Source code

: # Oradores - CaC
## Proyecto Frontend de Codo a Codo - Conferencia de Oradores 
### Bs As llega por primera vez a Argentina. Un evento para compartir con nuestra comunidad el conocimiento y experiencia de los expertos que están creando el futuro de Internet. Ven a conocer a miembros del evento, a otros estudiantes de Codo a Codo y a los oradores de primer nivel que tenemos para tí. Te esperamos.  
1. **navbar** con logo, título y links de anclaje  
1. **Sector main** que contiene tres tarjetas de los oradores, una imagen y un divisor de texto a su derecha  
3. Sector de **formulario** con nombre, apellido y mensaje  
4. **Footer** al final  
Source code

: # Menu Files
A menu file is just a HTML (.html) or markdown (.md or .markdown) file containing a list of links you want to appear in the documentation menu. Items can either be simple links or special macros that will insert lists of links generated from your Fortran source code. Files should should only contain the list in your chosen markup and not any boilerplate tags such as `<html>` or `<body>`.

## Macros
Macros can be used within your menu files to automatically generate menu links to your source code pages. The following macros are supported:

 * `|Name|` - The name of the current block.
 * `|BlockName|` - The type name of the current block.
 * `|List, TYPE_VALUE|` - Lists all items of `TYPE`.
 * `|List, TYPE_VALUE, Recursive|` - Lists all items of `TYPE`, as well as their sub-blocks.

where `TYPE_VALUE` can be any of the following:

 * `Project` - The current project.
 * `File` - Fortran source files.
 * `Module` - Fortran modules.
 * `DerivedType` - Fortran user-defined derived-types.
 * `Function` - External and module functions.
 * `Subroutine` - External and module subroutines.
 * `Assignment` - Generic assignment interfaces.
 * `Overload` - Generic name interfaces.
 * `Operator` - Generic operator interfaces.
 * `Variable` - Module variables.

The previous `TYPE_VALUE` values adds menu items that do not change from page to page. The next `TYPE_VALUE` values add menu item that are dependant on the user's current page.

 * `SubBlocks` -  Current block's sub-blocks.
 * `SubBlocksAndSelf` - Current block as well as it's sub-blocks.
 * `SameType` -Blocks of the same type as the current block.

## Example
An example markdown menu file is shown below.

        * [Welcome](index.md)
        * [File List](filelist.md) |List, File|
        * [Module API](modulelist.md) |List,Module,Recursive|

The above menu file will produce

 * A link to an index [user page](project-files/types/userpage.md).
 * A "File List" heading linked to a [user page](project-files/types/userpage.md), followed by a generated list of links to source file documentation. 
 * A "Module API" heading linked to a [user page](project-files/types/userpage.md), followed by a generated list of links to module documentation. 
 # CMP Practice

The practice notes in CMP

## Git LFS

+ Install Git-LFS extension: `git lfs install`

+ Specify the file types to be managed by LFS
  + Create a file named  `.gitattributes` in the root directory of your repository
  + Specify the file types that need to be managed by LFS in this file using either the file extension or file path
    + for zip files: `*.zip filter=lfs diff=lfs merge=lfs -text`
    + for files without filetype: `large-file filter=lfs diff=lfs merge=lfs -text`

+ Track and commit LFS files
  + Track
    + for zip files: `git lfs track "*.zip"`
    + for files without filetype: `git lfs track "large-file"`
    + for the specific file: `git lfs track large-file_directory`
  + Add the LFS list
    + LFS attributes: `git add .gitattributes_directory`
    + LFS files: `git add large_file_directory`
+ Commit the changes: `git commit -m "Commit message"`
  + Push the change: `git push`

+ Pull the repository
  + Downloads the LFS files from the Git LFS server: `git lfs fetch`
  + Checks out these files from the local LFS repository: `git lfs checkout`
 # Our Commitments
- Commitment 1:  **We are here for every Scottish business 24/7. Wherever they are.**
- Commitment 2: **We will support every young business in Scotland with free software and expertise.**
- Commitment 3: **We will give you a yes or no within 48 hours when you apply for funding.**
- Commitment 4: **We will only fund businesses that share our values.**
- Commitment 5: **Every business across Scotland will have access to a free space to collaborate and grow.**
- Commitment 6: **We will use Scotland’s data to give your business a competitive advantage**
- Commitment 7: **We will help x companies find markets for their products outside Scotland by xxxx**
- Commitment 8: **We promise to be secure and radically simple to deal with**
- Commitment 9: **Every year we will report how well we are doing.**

========================================================================

-- Required work --
What you return must be an exact retyping of the lines above starting at the line with "Current block's sub-blocks." and ending at the line with "source file documentation.", and nothing besides.

-- Exercise solution --
 * `SubBlocks` -  Current block's sub-blocks.
 * `SubBlocksAndSelf` - Current block as well as it's sub-blocks.
 * `SameType` -Blocks of the same type as the current block.

## Example
An example markdown menu file is shown below.

        * [Welcome](index.md)
        * [File List](filelist.md) |List, File|
        * [Module API](modulelist.md) |List,Module,Recursive|

The above menu file will produce

 * A link to an index [user page](project-files/types/userpage.md).
 * A "File List" heading linked to a [user page](project-files/types/userpage.md), followed by a generated list of links to source file documentation. 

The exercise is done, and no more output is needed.